= EXERCISE AIM =
The answer must consist of every record below, transcribed exactly.

= PROVIDED MATERIAL =
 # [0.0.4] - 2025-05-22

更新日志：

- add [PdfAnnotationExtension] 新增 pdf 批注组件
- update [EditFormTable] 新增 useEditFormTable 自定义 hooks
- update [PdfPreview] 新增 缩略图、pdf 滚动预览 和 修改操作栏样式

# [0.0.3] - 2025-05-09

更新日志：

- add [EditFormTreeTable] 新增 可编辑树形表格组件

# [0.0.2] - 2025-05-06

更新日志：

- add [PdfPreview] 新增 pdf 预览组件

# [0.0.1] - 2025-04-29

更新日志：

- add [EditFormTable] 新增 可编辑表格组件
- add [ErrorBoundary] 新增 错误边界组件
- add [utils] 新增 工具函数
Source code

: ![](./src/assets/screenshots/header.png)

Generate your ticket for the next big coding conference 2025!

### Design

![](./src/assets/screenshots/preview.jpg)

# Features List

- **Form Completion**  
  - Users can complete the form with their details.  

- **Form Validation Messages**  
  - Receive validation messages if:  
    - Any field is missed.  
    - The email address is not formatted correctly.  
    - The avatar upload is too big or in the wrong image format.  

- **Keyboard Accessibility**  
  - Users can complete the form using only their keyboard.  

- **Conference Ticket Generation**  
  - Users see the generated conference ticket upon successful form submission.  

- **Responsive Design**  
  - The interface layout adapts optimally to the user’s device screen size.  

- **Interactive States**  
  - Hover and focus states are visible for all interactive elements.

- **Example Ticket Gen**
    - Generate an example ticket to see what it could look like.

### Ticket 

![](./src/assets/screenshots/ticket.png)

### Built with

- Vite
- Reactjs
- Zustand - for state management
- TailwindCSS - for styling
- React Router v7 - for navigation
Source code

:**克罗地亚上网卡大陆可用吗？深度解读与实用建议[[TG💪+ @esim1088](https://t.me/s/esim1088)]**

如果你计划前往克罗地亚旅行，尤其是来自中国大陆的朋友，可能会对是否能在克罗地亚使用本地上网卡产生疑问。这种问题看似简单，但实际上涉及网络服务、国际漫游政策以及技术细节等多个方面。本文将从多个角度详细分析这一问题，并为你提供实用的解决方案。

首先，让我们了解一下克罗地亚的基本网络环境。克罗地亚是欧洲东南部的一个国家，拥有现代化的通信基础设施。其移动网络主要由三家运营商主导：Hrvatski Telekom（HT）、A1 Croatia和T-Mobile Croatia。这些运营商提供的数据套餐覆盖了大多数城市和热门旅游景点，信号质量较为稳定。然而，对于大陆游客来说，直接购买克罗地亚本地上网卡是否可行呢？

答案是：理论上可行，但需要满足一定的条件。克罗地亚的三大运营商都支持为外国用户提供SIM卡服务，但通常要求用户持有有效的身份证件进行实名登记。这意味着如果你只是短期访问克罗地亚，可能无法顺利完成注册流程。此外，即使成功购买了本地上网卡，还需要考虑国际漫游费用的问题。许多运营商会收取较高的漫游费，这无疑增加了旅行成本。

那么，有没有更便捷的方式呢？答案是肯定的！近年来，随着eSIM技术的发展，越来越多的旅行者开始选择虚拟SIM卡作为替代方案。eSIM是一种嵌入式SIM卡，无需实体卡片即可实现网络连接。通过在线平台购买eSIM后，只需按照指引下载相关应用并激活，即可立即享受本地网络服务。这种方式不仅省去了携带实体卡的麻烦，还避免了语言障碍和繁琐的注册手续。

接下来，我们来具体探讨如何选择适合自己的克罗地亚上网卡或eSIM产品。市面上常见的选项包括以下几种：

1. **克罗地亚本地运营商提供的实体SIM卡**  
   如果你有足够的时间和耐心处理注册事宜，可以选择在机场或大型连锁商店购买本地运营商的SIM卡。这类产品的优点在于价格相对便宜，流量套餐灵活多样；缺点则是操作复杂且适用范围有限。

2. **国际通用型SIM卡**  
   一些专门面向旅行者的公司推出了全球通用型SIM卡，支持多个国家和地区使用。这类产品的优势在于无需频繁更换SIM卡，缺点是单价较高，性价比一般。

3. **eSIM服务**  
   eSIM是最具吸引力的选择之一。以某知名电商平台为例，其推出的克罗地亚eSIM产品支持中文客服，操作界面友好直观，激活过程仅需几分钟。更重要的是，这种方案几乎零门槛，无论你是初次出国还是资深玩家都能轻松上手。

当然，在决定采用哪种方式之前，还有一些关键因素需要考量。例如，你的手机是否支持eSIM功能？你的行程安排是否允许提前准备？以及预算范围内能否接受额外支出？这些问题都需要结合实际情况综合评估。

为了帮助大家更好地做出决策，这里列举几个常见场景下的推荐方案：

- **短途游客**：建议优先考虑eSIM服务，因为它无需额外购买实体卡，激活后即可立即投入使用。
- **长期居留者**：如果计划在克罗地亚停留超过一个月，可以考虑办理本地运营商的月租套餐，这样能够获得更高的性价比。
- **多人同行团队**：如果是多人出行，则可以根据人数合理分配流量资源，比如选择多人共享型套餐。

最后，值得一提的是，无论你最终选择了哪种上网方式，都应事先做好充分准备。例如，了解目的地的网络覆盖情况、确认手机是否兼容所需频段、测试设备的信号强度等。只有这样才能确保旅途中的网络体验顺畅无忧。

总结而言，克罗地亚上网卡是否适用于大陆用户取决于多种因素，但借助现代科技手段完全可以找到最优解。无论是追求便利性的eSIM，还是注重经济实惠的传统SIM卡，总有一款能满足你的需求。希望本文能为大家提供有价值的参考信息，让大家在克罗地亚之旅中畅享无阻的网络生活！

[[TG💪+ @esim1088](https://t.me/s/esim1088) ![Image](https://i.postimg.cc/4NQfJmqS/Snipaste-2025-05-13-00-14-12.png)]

= WRITTEN ANSWER =
 # [0.0.4] - 2025-05-22

更新日志：

- add [PdfAnnotationExtension] 新增 pdf 批注组件
- update [EditFormTable] 新增 useEditFormTable 自定义 hooks
- update [PdfPreview] 新增 缩略图、pdf 滚动预览 和 修改操作栏样式

# [0.0.3] - 2025-05-09

更新日志：

- add [EditFormTreeTable] 新增 可编辑树形表格组件

# [0.0.2] - 2025-05-06

更新日志：

- add [PdfPreview] 新增 pdf 预览组件

# [0.0.1] - 2025-04-29

更新日志：

- add [EditFormTable] 新增 可编辑表格组件
- add [ErrorBoundary] 新增 错误边界组件
- add [utils] 新增 工具函数
Source code

: ![](./src/assets/screenshots/header.png)

Generate your ticket for the next big coding conference 2025!

### Design

![](./src/assets/screenshots/preview.jpg)

# Features List

- **Form Completion**  
  - Users can complete the form with their details.  

- **Form Validation Messages**  
  - Receive validation messages if:  
    - Any field is missed.  
    - The email address is not formatted correctly.  
    - The avatar upload is too big or in the wrong image format.  

- **Keyboard Accessibility**  
  - Users can complete the form using only their keyboard.  

- **Conference Ticket Generation**  
  - Users see the generated conference ticket upon successful form submission.  

- **Responsive Design**  
  - The interface layout adapts optimally to the user’s device screen size.  

- **Interactive States**  
  - Hover and focus states are visible for all interactive elements.

- **Example Ticket Gen**
    - Generate an example ticket to see what it could look like.

### Ticket 

![](./src/assets/screenshots/ticket.png)

### Built with

- Vite
- Reactjs
- Zustand - for state management
- TailwindCSS - for styling
- React Router v7 - for navigation
Source code

:**克罗地亚上网卡大陆可用吗？深度解读与实用建议[[TG💪+ @esim1088](https://t.me/s/esim1088)]**

如果你计划前往克罗地亚旅行，尤其是来自中国大陆的朋友，可能会对是否能在克罗地亚使用本地上网卡产生疑问。这种问题看似简单，但实际上涉及网络服务、国际漫游政策以及技术细节等多个方面。本文将从多个角度详细分析这一问题，并为你提供实用的解决方案。

首先，让我们了解一下克罗地亚的基本网络环境。克罗地亚是欧洲东南部的一个国家，拥有现代化的通信基础设施。其移动网络主要由三家运营商主导：Hrvatski Telekom（HT）、A1 Croatia和T-Mobile Croatia。这些运营商提供的数据套餐覆盖了大多数城市和热门旅游景点，信号质量较为稳定。然而，对于大陆游客来说，直接购买克罗地亚本地上网卡是否可行呢？

答案是：理论上可行，但需要满足一定的条件。克罗地亚的三大运营商都支持为外国用户提供SIM卡服务，但通常要求用户持有有效的身份证件进行实名登记。这意味着如果你只是短期访问克罗地亚，可能无法顺利完成注册流程。此外，即使成功购买了本地上网卡，还需要考虑国际漫游费用的问题。许多运营商会收取较高的漫游费，这无疑增加了旅行成本。

那么，有没有更便捷的方式呢？答案是肯定的！近年来，随着eSIM技术的发展，越来越多的旅行者开始选择虚拟SIM卡作为替代方案。eSIM是一种嵌入式SIM卡，无需实体卡片即可实现网络连接。通过在线平台购买eSIM后，只需按照指引下载相关应用并激活，即可立即享受本地网络服务。这种方式不仅省去了携带实体卡的麻烦，还避免了语言障碍和繁琐的注册手续。

接下来，我们来具体探讨如何选择适合自己的克罗地亚上网卡或eSIM产品。市面上常见的选项包括以下几种：

1. **克罗地亚本地运营商提供的实体SIM卡**  
   如果你有足够的时间和耐心处理注册事宜，可以选择在机场或大型连锁商店购买本地运营商的SIM卡。这类产品的优点在于价格相对便宜，流量套餐灵活多样；缺点则是操作复杂且适用范围有限。

2. **国际通用型SIM卡**  
   一些专门面向旅行者的公司推出了全球通用型SIM卡，支持多个国家和地区使用。这类产品的优势在于无需频繁更换SIM卡，缺点是单价较高，性价比一般。

3. **eSIM服务**  
   eSIM是最具吸引力的选择之一。以某知名电商平台为例，其推出的克罗地亚eSIM产品支持中文客服，操作界面友好直观，激活过程仅需几分钟。更重要的是，这种方案几乎零门槛，无论你是初次出国还是资深玩家都能轻松上手。

当然，在决定采用哪种方式之前，还有一些关键因素需要考量。例如，你的手机是否支持eSIM功能？你的行程安排是否允许提前准备？以及预算范围内能否接受额外支出？这些问题都需要结合实际情况综合评估。

为了帮助大家更好地做出决策，这里列举几个常见场景下的推荐方案：

- **短途游客**：建议优先考虑eSIM服务，因为它无需额外购买实体卡，激活后即可立即投入使用。
- **长期居留者**：如果计划在克罗地亚停留超过一个月，可以考虑办理本地运营商的月租套餐，这样能够获得更高的性价比。
- **多人同行团队**：如果是多人出行，则可以根据人数合理分配流量资源，比如选择多人共享型套餐。

最后，值得一提的是，无论你最终选择了哪种上网方式，都应事先做好充分准备。例如，了解目的地的网络覆盖情况、确认手机是否兼容所需频段、测试设备的信号强度等。只有这样才能确保旅途中的网络体验顺畅无忧。

总结而言，克罗地亚上网卡是否适用于大陆用户取决于多种因素，但借助现代科技手段完全可以找到最优解。无论是追求便利性的eSIM，还是注重经济实惠的传统SIM卡，总有一款能满足你的需求。希望本文能为大家提供有价值的参考信息，让大家在克罗地亚之旅中畅享无阻的网络生活！

[[TG💪+ @esim1088](https://t.me/s/esim1088) ![Image](https://i.postimg.cc/4NQfJmqS/Snipaste-2025-05-13-00-14-12.png)]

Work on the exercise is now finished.